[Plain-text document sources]

++++++++

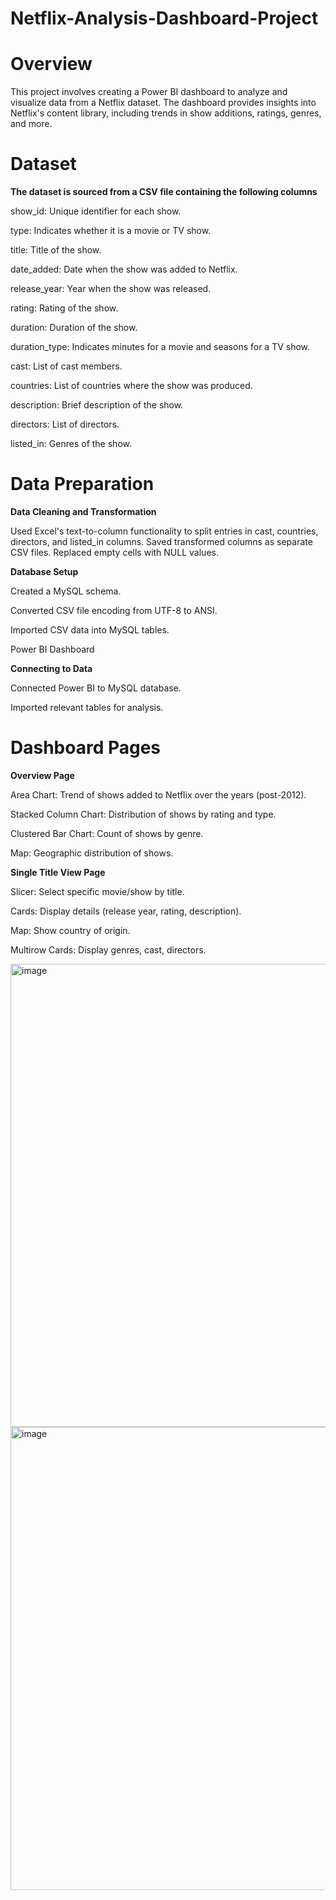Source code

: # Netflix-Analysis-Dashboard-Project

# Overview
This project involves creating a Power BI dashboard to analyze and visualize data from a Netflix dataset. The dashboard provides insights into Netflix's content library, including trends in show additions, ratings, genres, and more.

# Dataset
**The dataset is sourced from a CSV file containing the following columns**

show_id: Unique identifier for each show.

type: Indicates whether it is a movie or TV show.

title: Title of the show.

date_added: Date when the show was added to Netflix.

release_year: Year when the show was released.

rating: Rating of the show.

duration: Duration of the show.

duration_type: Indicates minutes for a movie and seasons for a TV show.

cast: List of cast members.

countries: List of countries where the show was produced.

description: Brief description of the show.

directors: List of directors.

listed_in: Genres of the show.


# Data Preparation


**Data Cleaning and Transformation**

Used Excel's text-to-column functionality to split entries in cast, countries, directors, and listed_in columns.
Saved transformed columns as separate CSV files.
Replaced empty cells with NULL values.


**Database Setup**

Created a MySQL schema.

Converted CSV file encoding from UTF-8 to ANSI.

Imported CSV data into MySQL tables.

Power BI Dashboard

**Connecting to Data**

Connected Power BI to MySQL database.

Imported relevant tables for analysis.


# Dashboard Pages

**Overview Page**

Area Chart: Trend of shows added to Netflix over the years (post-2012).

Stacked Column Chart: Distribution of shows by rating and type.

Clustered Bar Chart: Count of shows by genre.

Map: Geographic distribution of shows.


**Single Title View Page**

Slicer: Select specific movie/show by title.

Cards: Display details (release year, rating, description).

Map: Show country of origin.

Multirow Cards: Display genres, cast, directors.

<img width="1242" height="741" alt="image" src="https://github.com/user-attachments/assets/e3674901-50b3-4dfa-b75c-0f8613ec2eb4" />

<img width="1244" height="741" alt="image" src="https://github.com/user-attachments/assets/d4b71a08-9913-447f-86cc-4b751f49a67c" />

++++++++

**TASK TO COMPLETE**: Working from the entries above, filter out every line that lacks "github" and copy what remains.

**SOLUTION TO THIS TASK**:
<img width="1242" height="741" alt="image" src="https://github.com/user-attachments/assets/e3674901-50b3-4dfa-b75c-0f8613ec2eb4" />
<img width="1244" height="741" alt="image" src="https://github.com/user-attachments/assets/d4b71a08-9913-447f-86cc-4b751f49a67c" />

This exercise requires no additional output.